Panel A shows that triplet emission is strongly indicative of preflare activity, since EG highlights the portion of the spectrogram (in red) where this emission can be seen to become enhanced. When the triplet emission subsides, the model’s attention synchronously dissipates (colors turn from red to blue). Similarly, panel B indicates that velocity flows in the form of red wing enhancements are also indicative of preflare activity as can be seen starting around raster 112. It is important to note that upflows are regularly flagged as important but are not shown in the figure. The spectra in Panel C appear to become substantially broader around raster 44, and are consequently highlighted orange and red, indicating a positive relationship between preflare features and broad spectra. Finally, panel D shows extremely broad asymmetric spectra that are flagged as strong predictors. An example spectrum from each panel can be seen in Fig. 13, each of which were extracted from their corresponding spectrogram from the locations indicated by the red vertical dashed lines.

Fig. 13.

Attributions of individual spectra associated with the saliency maps in Fig. 12. Each spectrum is a slice from the attribution maps from the locations indicated by the vertical dashed red lines. The y-axis is normalized intensity and the x-axis is wavelength in angstroms (Å). Red, orange and turquoise colors indicate features that the model associates with precursory flare activity.

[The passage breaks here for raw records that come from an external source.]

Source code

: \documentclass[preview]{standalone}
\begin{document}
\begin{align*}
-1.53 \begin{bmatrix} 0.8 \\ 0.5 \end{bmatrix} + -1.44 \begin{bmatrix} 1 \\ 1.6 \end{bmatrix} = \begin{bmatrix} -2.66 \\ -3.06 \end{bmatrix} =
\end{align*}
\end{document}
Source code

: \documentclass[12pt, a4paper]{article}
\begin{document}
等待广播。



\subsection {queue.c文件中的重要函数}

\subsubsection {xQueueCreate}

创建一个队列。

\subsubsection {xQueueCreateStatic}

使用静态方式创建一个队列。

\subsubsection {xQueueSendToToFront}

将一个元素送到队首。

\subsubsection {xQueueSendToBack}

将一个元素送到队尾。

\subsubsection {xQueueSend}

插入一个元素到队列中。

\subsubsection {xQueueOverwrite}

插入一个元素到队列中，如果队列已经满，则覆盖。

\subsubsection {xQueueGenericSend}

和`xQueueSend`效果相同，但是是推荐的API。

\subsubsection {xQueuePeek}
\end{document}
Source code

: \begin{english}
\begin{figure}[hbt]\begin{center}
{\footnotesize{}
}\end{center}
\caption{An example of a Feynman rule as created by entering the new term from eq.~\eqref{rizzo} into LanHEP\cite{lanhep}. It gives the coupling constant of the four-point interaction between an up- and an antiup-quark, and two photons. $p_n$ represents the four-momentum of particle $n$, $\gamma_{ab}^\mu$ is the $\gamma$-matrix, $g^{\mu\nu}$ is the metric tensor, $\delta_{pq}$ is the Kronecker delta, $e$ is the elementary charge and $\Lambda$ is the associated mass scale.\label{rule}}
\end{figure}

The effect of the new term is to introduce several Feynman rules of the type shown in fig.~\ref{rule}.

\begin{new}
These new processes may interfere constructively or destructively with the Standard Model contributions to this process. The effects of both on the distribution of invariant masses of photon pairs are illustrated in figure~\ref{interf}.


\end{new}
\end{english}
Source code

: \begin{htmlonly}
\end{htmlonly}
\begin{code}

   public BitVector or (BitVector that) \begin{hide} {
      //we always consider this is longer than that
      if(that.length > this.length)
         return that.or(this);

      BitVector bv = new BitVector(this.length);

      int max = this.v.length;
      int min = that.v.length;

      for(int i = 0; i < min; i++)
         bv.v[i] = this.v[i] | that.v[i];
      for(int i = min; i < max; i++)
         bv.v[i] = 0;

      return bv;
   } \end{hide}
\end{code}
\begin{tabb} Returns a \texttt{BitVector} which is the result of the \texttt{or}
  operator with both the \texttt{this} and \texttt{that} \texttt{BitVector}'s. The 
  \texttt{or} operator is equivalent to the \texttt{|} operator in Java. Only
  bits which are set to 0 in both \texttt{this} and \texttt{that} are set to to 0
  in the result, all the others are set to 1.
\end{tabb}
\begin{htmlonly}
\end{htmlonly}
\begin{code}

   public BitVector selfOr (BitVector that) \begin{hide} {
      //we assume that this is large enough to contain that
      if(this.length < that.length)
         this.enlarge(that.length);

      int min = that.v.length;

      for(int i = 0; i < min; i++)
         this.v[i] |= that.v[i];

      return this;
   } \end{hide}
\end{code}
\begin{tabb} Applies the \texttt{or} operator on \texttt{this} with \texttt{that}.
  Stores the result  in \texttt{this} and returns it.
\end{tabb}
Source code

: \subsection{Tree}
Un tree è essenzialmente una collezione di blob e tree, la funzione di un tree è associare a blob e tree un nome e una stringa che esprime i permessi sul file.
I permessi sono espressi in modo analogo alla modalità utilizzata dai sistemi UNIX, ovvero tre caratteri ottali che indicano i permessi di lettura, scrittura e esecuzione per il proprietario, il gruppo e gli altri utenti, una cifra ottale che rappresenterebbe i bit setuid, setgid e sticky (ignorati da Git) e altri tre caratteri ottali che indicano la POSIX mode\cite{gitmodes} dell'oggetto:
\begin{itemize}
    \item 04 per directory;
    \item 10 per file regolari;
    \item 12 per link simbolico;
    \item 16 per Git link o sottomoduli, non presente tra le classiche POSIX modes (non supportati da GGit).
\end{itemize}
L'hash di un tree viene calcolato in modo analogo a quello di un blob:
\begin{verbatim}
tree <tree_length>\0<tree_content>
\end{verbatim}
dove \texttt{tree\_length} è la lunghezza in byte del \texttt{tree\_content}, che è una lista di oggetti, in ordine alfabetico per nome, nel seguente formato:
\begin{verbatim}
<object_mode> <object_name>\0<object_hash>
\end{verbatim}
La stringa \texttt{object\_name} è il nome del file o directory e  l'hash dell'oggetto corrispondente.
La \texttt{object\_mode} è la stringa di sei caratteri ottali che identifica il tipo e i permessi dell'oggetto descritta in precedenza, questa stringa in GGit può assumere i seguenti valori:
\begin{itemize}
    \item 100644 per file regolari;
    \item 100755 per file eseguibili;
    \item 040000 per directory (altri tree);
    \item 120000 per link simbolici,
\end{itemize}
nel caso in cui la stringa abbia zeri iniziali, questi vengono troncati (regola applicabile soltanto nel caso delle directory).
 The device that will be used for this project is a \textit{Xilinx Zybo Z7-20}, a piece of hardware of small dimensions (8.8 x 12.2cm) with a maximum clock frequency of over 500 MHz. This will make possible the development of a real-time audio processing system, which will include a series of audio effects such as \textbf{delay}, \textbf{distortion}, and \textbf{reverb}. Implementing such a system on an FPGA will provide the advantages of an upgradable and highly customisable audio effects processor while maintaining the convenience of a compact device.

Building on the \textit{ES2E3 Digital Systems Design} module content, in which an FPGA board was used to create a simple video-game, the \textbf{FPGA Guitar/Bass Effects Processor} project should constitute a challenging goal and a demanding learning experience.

We note that the prediction scores, as traced out by the white lines in the attribution maps of Fig. 12, are saturated close to the maximum PF prediction score of one. This is because these maps represent some of the highest scoring maps in our dataset, while other maps scored much lower.

8.2. Attributions over IRIS slits

The location of high attributions (warm colors) within the 25 min windows of each saliency map appear to be randomly distributed, and do not display a monotonic increase in prediction score closer to flare onset as was found for the case of the X1.6-class flare observed by IRIS on 2014 September 10 (Panos & Kleint 2020). It is important to note that for the September 10 event, the authors restricted the pixels of the sit-and-stare to those associated with enhanced activity within the SJIs. To conclude whether or not there is any general tendency for prediction scores to increase during flares, we have to integrate over the entire IRIS slit.

Figure 14 shows two positive instances that demonstrate approximate monotonic increases in prediction score with time (for a comparison with nonflare events see Fig. D.1). Here we have taken the mean attribution score of each spectrum, that is, we integrated over wavelengths to produce saliency maps over the entire IRIS slit. The black and white panels indicate the intensity along the slit at different times with darker colors being more intense than lighter colors. The black curves show the GOES X-ray flux with flare class indicated on the y-axis on the right. Below each of these images are their associated saliency map which as usual indicates the most important regions along the slit in time using the same color code (warmer colors are more important for prediction). The white curves indicate the prediction score in time integrated over all pixels, not just a subset that was used in Panos & Kleint (2020).

Fig. 14.

Attributions over IRIS slits. The top panel shows an intensity map (black and white) over the pixels of one of IRIS’s slit positions in time, with darker colors indicating more intense emission. The corresponding saliency map can be seen below, with warmer colors (orange, red etc.) indicating regions that are seen by the models to be important for flare prediction. The black curve in the intensity map corresponds to the GOES-curve whose flare level is indicated on the right axis, while the white curve in the attribution map is the mean prediction score as a function of time along the slit (score seen on the right axis). The bottom panel is the same but for a different observation. Both examples have an increasing prediction score closer to flare onset.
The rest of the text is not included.